Background: Faecal microbiota transplantation (FMT) is a highly effective treatment for Clostridioides difficile infection. Its use is backed by solid evidence, but application methods differ. Encapsulated FMT is a non-invasive, patient-friendly and scalable application method that may be preferred over colonoscopy or nasoduodenal tube application.

Objectives: We describe a detailed protocol, the Glyprotect protocol, for producing glycerol-based capsules to increase FMT accessibility.

Design: Using iterative quality improvement methods, we developed and validated the Glyprotect protocol as a reproducible protocol for cryopreserving minimally processed donor faeces in a standard hospital laboratory setting.

Methods: We describe detailed standard operating procedures for producing glycerol-based capsules, including all necessary materials and troubleshooting guidelines. Capsule integrity was tested at various temperatures and pH levels. Flow cytometry was used to measure microbiota counts and dose accuracy.

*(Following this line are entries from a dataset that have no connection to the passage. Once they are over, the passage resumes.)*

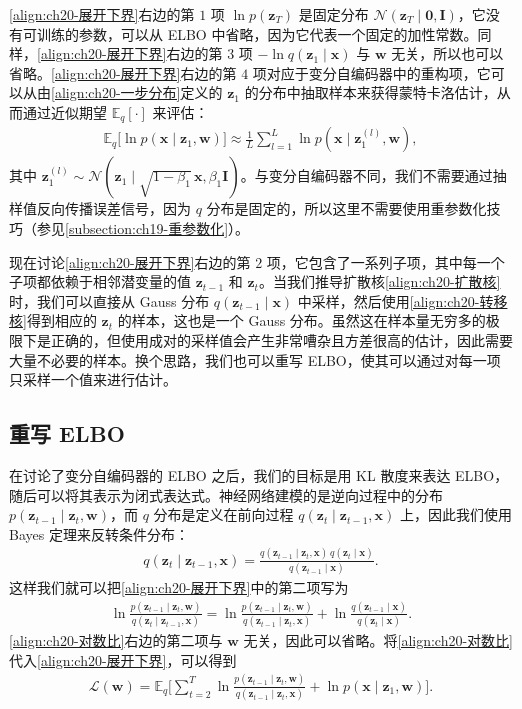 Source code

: \documentclass[../../main.tex]{subfiles}
\begin{document}
\eqref{align:ch20-展开下界}右边的第 $1$ 项 $\ln p(\bm{z}_T)$ 是固定分布 $\mathcal{N}(\bm{z}_T\mid\bm{0},\bm{I})$，它没有可训练的参数，可以从 ELBO 中省略，因为它代表一个固定的加性常数。同样，\eqref{align:ch20-展开下界}右边的第 $3$ 项 $-\ln q(\bm{z}_1\mid\bm{x})$ 与 $\bm{w}$ 无关，所以也可以省略。\eqref{align:ch20-展开下界}右边的第 $4$ 项对应于变分自编码器中的重构项，它可以从由\eqref{align:ch20-一步分布}定义的 $\bm{z}_1$ 的分布中抽取样本来获得蒙特卡洛估计，从而通过近似期望 $\mathbb{E}_{q}[\cdot]$ 来评估：
\begin{align}
\mathbb{E}_{q}\big[\ln p(\bm{x}\mid\bm{z}_1,\bm{w})\big]\approx\frac{1}{L}\sum_{l=1}^{L}\ln p(\bm{x}\mid\bm{z}_1^{(l)},\bm{w}),
\label{align:ch20-重构估计}
\end{align}
其中 $\bm{z}_1^{(l)}\sim\mathcal{N}(\bm{z}_1\mid\sqrt{1-\beta_1}\,\bm{x},\beta_1\bm{I})$。与变分自编码器不同，我们不需要通过抽样值反向传播误差信号，因为 $q$ 分布是固定的，所以这里不需要使用重参数化技巧（参见\cref{subsection:ch19-重参数化}）。

现在讨论\eqref{align:ch20-展开下界}右边的第 $2$ 项，它包含了一系列子项，其中每一个子项都依赖于相邻潜变量的值 $\bm{z}_{t-1}$ 和 $\bm{z}_t$。当我们推导扩散核\eqref{align:ch20-扩散核}时，我们可以直接从 Gauss 分布 $q(\bm{z}_{t-1}\mid\bm{x})$ 中采样，然后使用\eqref{align:ch20-转移核}得到相应的 $\bm{z}_t$ 的样本，这也是一个 Gauss 分布。虽然这在样本量无穷多的极限下是正确的，但使用成对的采样值会产生非常嘈杂且方差很高的估计，因此需要大量不必要的样本。换个思路，我们也可以重写 ELBO，使其可以通过对每一项只采样一个值来进行估计。

\subsection{重写 ELBO}\label{subsection:ch20-重写ELBO}

在讨论了变分自编码器的 ELBO 之后，我们的目标是用 KL 散度来表达 ELBO，随后可以将其表示为闭式表达式。神经网络建模的是逆向过程中的分布 $p(\bm{z}_{t-1}\mid\bm{z}_t,\bm{w})$，而 $q$ 分布是定义在前向过程 $q(\bm{z}_t\mid\bm{z}_{t-1},\bm{x})$ 上，因此我们使用 Bayes 定理来反转条件分布：
\begin{align}
q(\bm{z}_t\mid\bm{z}_{t-1},\bm{x})=\frac{q(\bm{z}_{t-1}\mid\bm{z}_t,\bm{x})\,q(\bm{z}_t\mid\bm{x})}{q(\bm{z}_{t-1}\mid\bm{x})}.
\label{align:ch20-反向Bayes}
\end{align}
这样我们就可以把\eqref{align:ch20-展开下界}中的第二项写为
\begin{align}
\ln\frac{p(\bm{z}_{t-1}\mid\bm{z}_t,\bm{w})}{q(\bm{z}_t\mid\bm{z}_{t-1},\bm{x})}=\ln\frac{p(\bm{z}_{t-1}\mid\bm{z}_t,\bm{w})}{q(\bm{z}_{t-1}\mid\bm{z}_t,\bm{x})}+\ln\frac{q(\bm{z}_{t-1}\mid\bm{x})}{q(\bm{z}_t\mid\bm{x})}.
\label{align:ch20-对数比}
\end{align}
\eqref{align:ch20-对数比}右边的第二项与 $\bm{w}$ 无关，因此可以省略。将\eqref{align:ch20-对数比}代入\eqref{align:ch20-展开下界}，可以得到
\begin{align}
\mathcal{L}(\bm{w})=\mathbb{E}_{q}\Big[\sum_{t=2}^{T}\ln\frac{p(\bm{z}_{t-1}\mid\bm{z}_t,\bm{w})}{q(\bm{z}_{t-1}\mid\bm{z}_t,\bm{x})}+\ln p(\bm{x}\mid\bm{z}_1,\bm{w})\Big].
\label{align:ch20-中间下界}
\end{align}
\end{document}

Results: The Glyprotect protocol has been used for more than 2500 capsule-based FMT treatments and complies with European tissue and cell standards. The protocol is optimised to preserve microbes and minimise modulation of the donated microbiota by removing debris and water, which also reduces the number of capsules needed per FMT treatment. The intestinal microbiota is preserved in glycerol for cryoprotection and to prevent capsule leakage. Each capsule contains 650 µL microbe-glycerol mass, estimated to contain an average of 2.5 × 108 non-specified bacteria.

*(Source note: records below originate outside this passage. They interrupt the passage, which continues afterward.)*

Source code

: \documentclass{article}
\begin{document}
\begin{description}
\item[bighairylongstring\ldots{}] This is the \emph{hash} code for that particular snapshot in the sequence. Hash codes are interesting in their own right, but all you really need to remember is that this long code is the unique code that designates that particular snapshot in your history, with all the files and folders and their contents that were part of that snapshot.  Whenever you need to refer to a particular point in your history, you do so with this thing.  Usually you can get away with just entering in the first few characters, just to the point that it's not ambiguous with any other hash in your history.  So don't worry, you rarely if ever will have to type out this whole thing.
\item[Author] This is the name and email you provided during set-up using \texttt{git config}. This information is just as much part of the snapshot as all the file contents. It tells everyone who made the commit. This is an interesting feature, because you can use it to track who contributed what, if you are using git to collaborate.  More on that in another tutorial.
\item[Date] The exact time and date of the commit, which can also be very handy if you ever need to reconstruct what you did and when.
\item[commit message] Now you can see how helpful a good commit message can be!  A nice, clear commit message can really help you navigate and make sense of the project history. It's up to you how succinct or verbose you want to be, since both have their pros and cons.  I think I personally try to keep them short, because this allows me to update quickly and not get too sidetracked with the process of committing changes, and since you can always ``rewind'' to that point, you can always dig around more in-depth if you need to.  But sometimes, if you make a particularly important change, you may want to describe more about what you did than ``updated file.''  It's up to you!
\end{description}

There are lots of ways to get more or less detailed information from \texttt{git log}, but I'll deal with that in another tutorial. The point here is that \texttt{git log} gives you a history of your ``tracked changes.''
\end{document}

Conclusion: The Glyprotect protocol enables hospitals and tissue establishments to set up capsule production in a standard laboratory, improving patients' access to FMT. The protocol facilitates the scalability of FMT services because capsule FMT is less time-consuming and less expensive than liquid-suspension FMT applied by colonoscopy or nasojejunal tube.

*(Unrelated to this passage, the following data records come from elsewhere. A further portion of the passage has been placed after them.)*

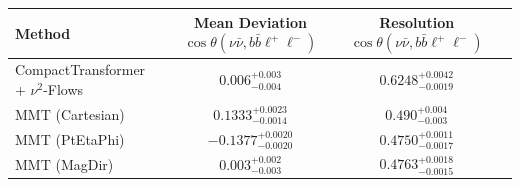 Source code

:     \begin{tabular}{lccc}
        \toprule
        Method & Mean Deviation $\cos\theta(\nu\bar{\nu}, b\bar{b}\ell^+\ell^-)$ & Resolution $\cos\theta(\nu\bar{\nu}, b\bar{b}\ell^+\ell^-)$ \\
        \midrule
        CompactTransformer + $\nu^2$-Flows & $0.006^{+0.003}_{-0.004}$ & $0.6248^{+0.0042}_{-0.0019}$ \\
        MMT (Cartesian) & $0.1333^{+0.0023}_{-0.0014}$ & $0.490^{+0.004}_{-0.003}$ \\
        MMT (PtEtaPhi) & $-0.1377^{+0.0020}_{-0.0020}$ & $0.4750^{+0.0011}_{-0.0017}$ \\
        MMT (MagDir) & $0.003^{+0.002}_{-0.003}$ & $0.4763^{+0.0018}_{-0.0015}$ \\
        \bottomrule
    \end{tabular} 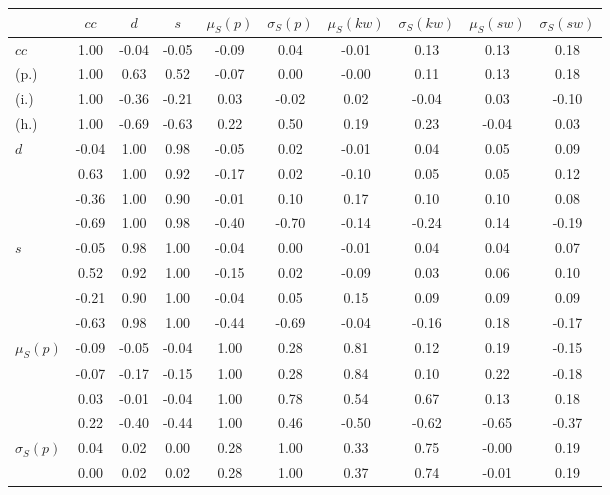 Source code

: \begin{table*}[h!]
\begin{center}
\begin{tabular}{| l | c | c | c | c | c | c | c | c | c |}\hline
 & $cc$ & $d$ & $s$ & $\mu_S(p)$ & $\sigma_S(p)$ & $\mu_S(kw)$ & $\sigma_S(kw)$ & $\mu_S(sw)$ & $\sigma_S(sw)$ \\\hline
$cc$ & 1.00  & -0.04  & -0.05  & -0.09  & 0.04  & -0.01  & 0.13  & 0.13  & 0.18 \\\hline
(p.) & 1.00  & 0.63  & 0.52  & -0.07  & 0.00  & -0.00  & 0.11  & 0.13  & 0.18 \\\hline
(i.) & 1.00  & -0.36  & -0.21  & 0.03  & -0.02  & 0.02  & -0.04  & 0.03  & -0.10 \\\hline
(h.) & 1.00  & -0.69  & -0.63  & 0.22  & 0.50  & 0.19  & 0.23  & -0.04  & 0.03 \\\hline
$d$ & -0.04  & 1.00  & 0.98  & -0.05  & 0.02  & -0.01  & 0.04  & 0.05  & 0.09 \\\hline
 & 0.63  & 1.00  & 0.92  & -0.17  & 0.02  & -0.10  & 0.05  & 0.05  & 0.12 \\\hline
 & -0.36  & 1.00  & 0.90  & -0.01  & 0.10  & 0.17  & 0.10  & 0.10  & 0.08 \\\hline
 & -0.69  & 1.00  & 0.98  & -0.40  & -0.70  & -0.14  & -0.24  & 0.14  & -0.19 \\\hline
$s$ & -0.05  & 0.98  & 1.00  & -0.04  & 0.00  & -0.01  & 0.04  & 0.04  & 0.07 \\\hline
 & 0.52  & 0.92  & 1.00  & -0.15  & 0.02  & -0.09  & 0.03  & 0.06  & 0.10 \\\hline
 & -0.21  & 0.90  & 1.00  & -0.04  & 0.05  & 0.15  & 0.09  & 0.09  & 0.09 \\\hline
 & -0.63  & 0.98  & 1.00  & -0.44  & -0.69  & -0.04  & -0.16  & 0.18  & -0.17 \\\hline
$\mu_S(p)$ & -0.09  & -0.05  & -0.04  & 1.00  & 0.28  & 0.81  & 0.12  & 0.19  & -0.15 \\\hline
 & -0.07  & -0.17  & -0.15  & 1.00  & 0.28  & 0.84  & 0.10  & 0.22  & -0.18 \\\hline
 & 0.03  & -0.01  & -0.04  & 1.00  & 0.78  & 0.54  & 0.67  & 0.13  & 0.18 \\\hline
 & 0.22  & -0.40  & -0.44  & 1.00  & 0.46  & -0.50  & -0.62  & -0.65  & -0.37 \\\hline
$\sigma_S(p)$ & 0.04  & 0.02  & 0.00  & 0.28  & 1.00  & 0.33  & 0.75  & -0.00  & 0.19 \\\hline
 & 0.00  & 0.02  & 0.02  & 0.28  & 1.00  & 0.37  & 0.74  & -0.01  & 0.19 \\\hline

\end{tabular}
\end{center}
\end{table*}
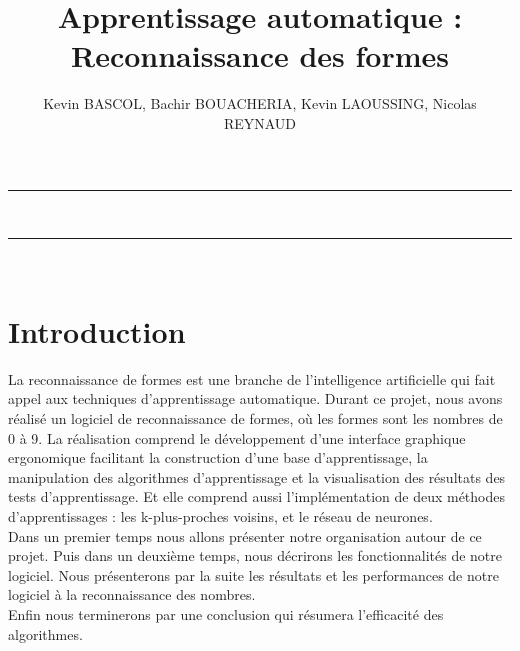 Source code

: \documentclass[10pt,a4paper]{report}
\author{Kevin BASCOL, Bachir BOUACHERIA, Kevin LAOUSSING, Nicolas REYNAUD}
\title{ Apprentissage automatique : Reconnaissance des formes}
\begin{document}
\makeatletter
	\begin{titlepage}
	
	\centering
		{
		\vspace*{5cm}
		\hrule height 2pt
		\vspace{0.7cm}
		\Huge \textbf{\@title}}\\
		\vspace{0.7cm}
		\hrule height 2pt
		
		\vfill
		\vspace{1cm}
		\@author\\
		\end{titlepage}
\makeatother
\setcounter{secnumdepth}{4}
\setcounter{tocdepth}{3}
\renewcommand{\contentsname}{Sommaire}
\begingroup\makeatletter
\def\@makeschapterhead#1{%
  {\parindent \z@ \raggedright
    \normalfont
    \interlinepenalty\@M
    \Huge \bfseries  #1\par\nobreak
    \vskip 20pt%
  }}\makeatother
\tableofcontents
\endgroup
\thispagestyle{empty}
\setcounter{page}{0}
\newpage


\section{Introduction}
\begin{flushleft}

La reconnaissance de formes est une branche de l'intelligence artificielle qui fait appel aux techniques d'apprentissage automatique. Durant ce projet, nous avons réalisé un logiciel de reconnaissance de formes, où les formes sont les nombres de 0 à 9.
La réalisation comprend le développement d'une interface graphique ergonomique facilitant la construction d'une base d'apprentissage, la manipulation des algorithmes d'apprentissage et la visualisation des résultats des tests d'apprentissage. Et elle comprend aussi l'implémentation de deux méthodes d'apprentissages : les k-plus-proches voisins, et le réseau de neurones.\\
Dans un premier temps nous allons présenter notre organisation autour de ce projet. Puis dans un deuxième temps, nous décrirons les fonctionnalités de notre logiciel. Nous présenterons par la suite les résultats et les performances de notre logiciel à la reconnaissance des nombres.\\
Enfin nous terminerons par une conclusion qui résumera l'efficacité des algorithmes.


\end{flushleft}
\end{document}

Trial registration: Not applicable.

用于粪便微生物群移植的封装供体粪便:Glyprotect 方案。
背景:粪便微生物群移植(FMT)是一种治疗艰难梭菌感染的高效疗法。它的使用有确凿的证据支持,但应用方法各不相同。封装式粪便微生物群移植是一种无创、对患者友好且可扩展的应用方法,可能比结肠镜检查或鼻十二指肠管应用更受欢迎:我们描述了一个详细的方案,即 Glyprotect 方案,用于生产甘油基胶囊,以提高 FMT 的可及性:设计:利用迭代质量改进方法,我们开发并验证了 Glyprotect 方案,将其作为一种可重复的方案,用于在标准医院实验室环境中低温保存经微量处理的供体粪便:我们描述了生产甘油胶囊的详细标准操作程序,包括所有必要材料和故障排除指南。在不同温度和 pH 值条件下测试胶囊的完整性。使用流式细胞术测量微生物群计数和剂量准确性:Glyprotect 方案已用于 2500 多例基于胶囊的 FMT 治疗,符合欧洲组织和细胞标准。该方案经过优化,可通过去除碎片和水分来保存微生物并最大限度地减少对捐赠微生物群的调节,这也减少了每次 FMT 治疗所需的胶囊数量。肠道微生物群保存在甘油中,以进行低温保护并防止胶囊泄漏。每个胶囊含有 650 µL 微生物-甘油块,估计平均含有 2.5 × 108 个非指定细菌:结论:Glyprotect 方案使医院和组织机构能够在标准实验室中建立胶囊生产,提高了患者获得 FMT 的机会。与通过结肠镜或鼻空肠管进行液体悬浮 FMT 相比,胶囊 FMT 耗时更短,成本更低,因此该方案有助于扩大 FMT 服务的规模:试验注册:不适用。
本文章由计算机程序翻译,如有差异,请以英文原文为准。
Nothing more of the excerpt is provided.